PC maker Cherrypal has done something Nicholas Negroponte’s One Laptop Per Child couldn’t do: make a laptop that breaks the US$100 price barrier.
Cherrypal on Tuesday announced a no-frills laptop called Cherrypal Africa, which includes hardware usually found in smartphones. It can run the Linux or Windows CE operating systems, which are also found on cell phones.
Priced at $99, the laptop is targeted at those looking for an inexpensive PC to surf the Internet, said Max Seybold, founder of Cherrypal. It is a “no-thrills” laptop that could find an audience in developing countries and low-income groups in the Western world, he said
The laptop is well-equipped for Internet access with integrated wireless and wired networking, though the CPU is underwhelming compared to other small-sized netbooks designed to surf the Web. The hardware runs on a 400MHz CPU, much slower than Intel’s Atom processors, which have clock speeds starting at 800MHz and ranging to 2GHz. Atom processors are found in most netbooks, which are priced starting at around $250.
Seybold recognizes the performance disparity between Africa and standard netbooks found on the market. “The Africa is slow, but works and is robust,” he said.
There are people worldwide who need Internet access but can’t afford netbooks, and the $99 price point may be attractive to them, he said. The Internet has become an essential tool for education and the company wants to make it easier for people worldwide to secure cheap hardware.
The laptop includes 256MB of RAM and a 2GB flash drive for data storage. It has a 7-inch color screen, integrated Wi-Fi b/g wireless networking, wired networking, one USB 2.0 port and two USB 1.1 ports. It also includes a microphone and a built-in speaker. It weighs around 1.2 kilograms and includes a lithium battery that provides the laptop a runtime of around four hours, according to Cherrypal.
The laptop can be bought from Cherrypal’s online store. The product is available worldwide.

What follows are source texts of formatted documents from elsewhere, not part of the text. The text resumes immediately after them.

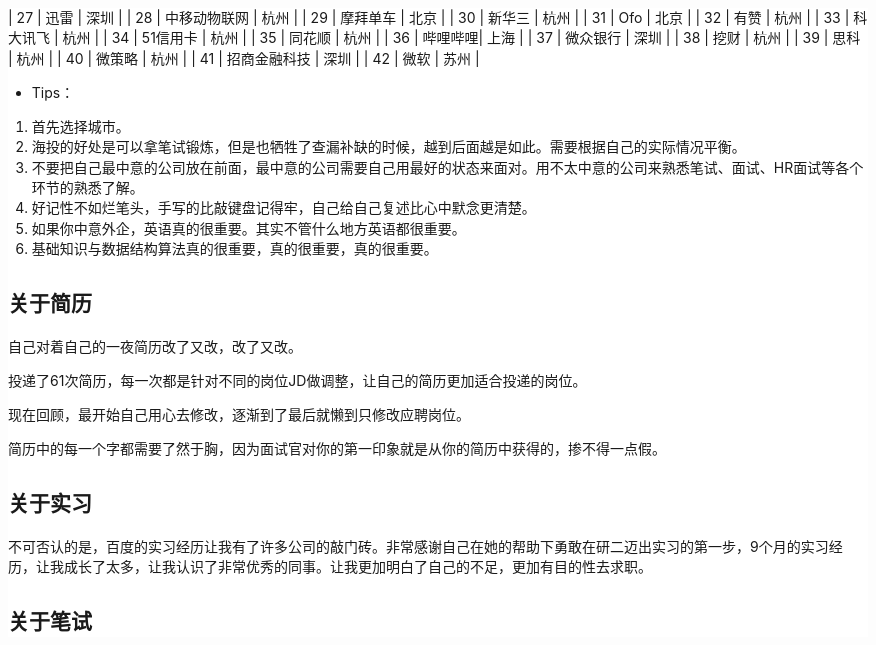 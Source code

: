 | 27   | 迅雷       | 深圳   |
| 28   | 中移动物联网   | 杭州   |
| 29   | 摩拜单车     | 北京   |
| 30   | 新华三      | 杭州   |
| 31   | Ofo      | 北京   |
| 32   | 有赞       | 杭州   |
| 33   | 科大讯飞     | 杭州   |
| 34   | 51信用卡    | 杭州   |
| 35   | 同花顺      | 杭州   |
| 36   | 哔哩哔哩| 上海   |
| 37   | 微众银行     | 深圳   |
| 38   | 挖财       | 杭州   |
| 39   | 思科       | 杭州   |
| 40   | 微策略      | 杭州   |
| 41   | 招商金融科技   | 深圳   |
| 42   | 微软       | 苏州   |

- Tips：
1. 首先选择城市。
1. 海投的好处是可以拿笔试锻炼，但是也牺牲了查漏补缺的时候，越到后面越是如此。需要根据自己的实际情况平衡。
1. 不要把自己最中意的公司放在前面，最中意的公司需要自己用最好的状态来面对。用不太中意的公司来熟悉笔试、面试、HR面试等各个环节的熟悉了解。
1. 好记性不如烂笔头，手写的比敲键盘记得牢，自己给自己复述比心中默念更清楚。
1. 如果你中意外企，英语真的很重要。其实不管什么地方英语都很重要。
1. 基础知识与数据结构算法真的很重要，真的很重要，真的很重要。

## 关于简历

自己对着自己的一夜简历改了又改，改了又改。

投递了61次简历，每一次都是针对不同的岗位JD做调整，让自己的简历更加适合投递的岗位。

现在回顾，最开始自己用心去修改，逐渐到了最后就懒到只修改应聘岗位。

简历中的每一个字都需要了然于胸，因为面试官对你的第一印象就是从你的简历中获得的，掺不得一点假。

## 关于实习

不可否认的是，百度的实习经历让我有了许多公司的敲门砖。非常感谢自己在她的帮助下勇敢在研二迈出实习的第一步，9个月的实习经历，让我成长了太多，让我认识了非常优秀的同事。让我更加明白了自己的不足，更加有目的性去求职。

## 关于笔试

However, the company has had hardware delivery issues in the past. Cherrypal last year launched a Linux-based mini-desktop that consumed only 2 watts of power. However, the company failed to deliver the product on time, which raised questions about the PC’s existence. After many delays and criticism from customers, the company started delivering the PCs.
Those were problems in the past, Seybold said. Those who order Cherrypal PCs will receive the product on time, he said.
“When we launched in July of 2008 we were sold out after only a couple of hours. It took us a while to get our supply chain and procurement process working. If somebody orders today they have the unit within two weeks, guaranteed,” Seybold said.